(see Project Page at: http://www.meteck.org/files/geni/index.html ; the following is a snapshot of that page as of August 2015)
Project funded by the National Research Foundation of South Africal under the Competitive Programme for Rated Researchers (CPRR) -- Y-rated development grant, 2015-2017 (3 years)
Introduction and background
The use of natural languages in applications is ubiquitous. Canned, unchangeable, text can be used for some scenarios, but not when the information to be communicated depends on the context and large amounts of text. This is addressed by controlled natural languages and natural language generation (NLG) systems, which take structured data or knowledge as domain input, and are matched at runtime with templates or a grammar engine to generate the text. NLG systems mainly focus on generating English, however, and neither an NLG system nor sufficient theoretical foundations exist for the indigenous South African languages, despite the requirements for it.
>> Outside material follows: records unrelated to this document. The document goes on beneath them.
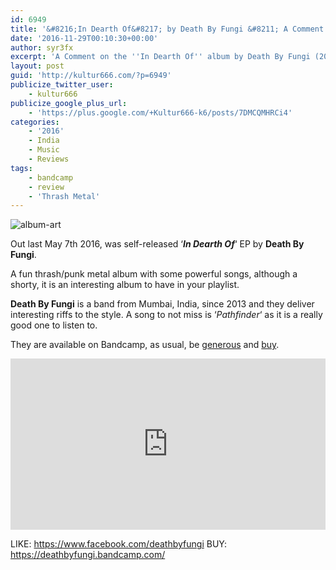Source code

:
 ```yaml
---
id: 6949
title: '&#8216;In Dearth Of&#8217; by Death By Fungi &#8211; A Comment'
date: '2016-11-29T00:10:30+00:00'
author: syr3fx
excerpt: 'A Comment on the ''In Dearth Of'' album by Death By Fungi (2016).'
layout: post
guid: 'http://kultur666.com/?p=6949'
publicize_twitter_user:
    - kultur666
publicize_google_plus_url:
    - 'https://plus.google.com/+Kultur666-k6/posts/7DMCQMHRCi4'
categories:
    - '2016'
    - India
    - Music
    - Reviews
tags:
    - bandcamp
    - review
    - 'Thrash Metal'
---
```


![album-art](http://localhost:8080/wp-content/uploads/2016/11/album-art.jpg)

Out last May 7th 2016, was self-released ‘***In Dearth Of***‘ EP by **Death By Fungi**.

A fun thrash/punk metal album with some powerful songs, although a shorty, it is an interesting album to have in your playlist.

**Death By Fungi** is a band from Mumbai, India, since 2013 and they deliver interesting riffs to the style. A song to not miss is ‘*Pathfinder*‘ as it is a really good one to listen to.

They are available on Bandcamp, as usual, be <span style="text-decoration:underline;">generous</span> and <span style="text-decoration:underline;">buy</span>.

<iframe style="border: 0; width: 100%; height: 274px;" src="https://bandcamp.com/EmbeddedPlayer/album=2921782195/size=large/bgcol=333333/linkcol=e99708/tracklist=false/transparent=true/" seamless></iframe>

LIKE: <https://www.facebook.com/deathbyfungi>
BUY: <https://deathbyfungi.bandcamp.com/>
Preliminary results in isiZulu NLG have shown that a template-based approach is unfeasible for Bantu languages, due to, mainly, their complex grammar rules, noun class system, and agglutination. Thus, extant NLG systems cannot be adopted for Bantu languages, and a grammar engine is required to obtain automatically generated understandable text.
Aims
The aims of this project are to define the formal and algorithmic foundations for an isiZulu/isiXhosa grammar engine and to implement it to realize a (controlled) NLG system. The project will uncover sentence and linguistic realization patterns, postulated to be very similar for isiZulu and isiXhosa, and it will ensure incorporation of multilingualism. The rules and modular, efficient, algorithms will make the grammar usable for computation. This will be optimized on linguistic annotations of the input and text generation at runtime. A proof-of-concept grammar engine for isiZulu/isiXhosa will be developed to validate the theory. To ensure broad usability and interoperability with related theoretical and technological advances, such as linguistic linked data and ontology-driven information systems, it will use as input files domain knowledge that is represented in ontologies serialized in the Semantic Web language OWL, which also facilitates incremental system development.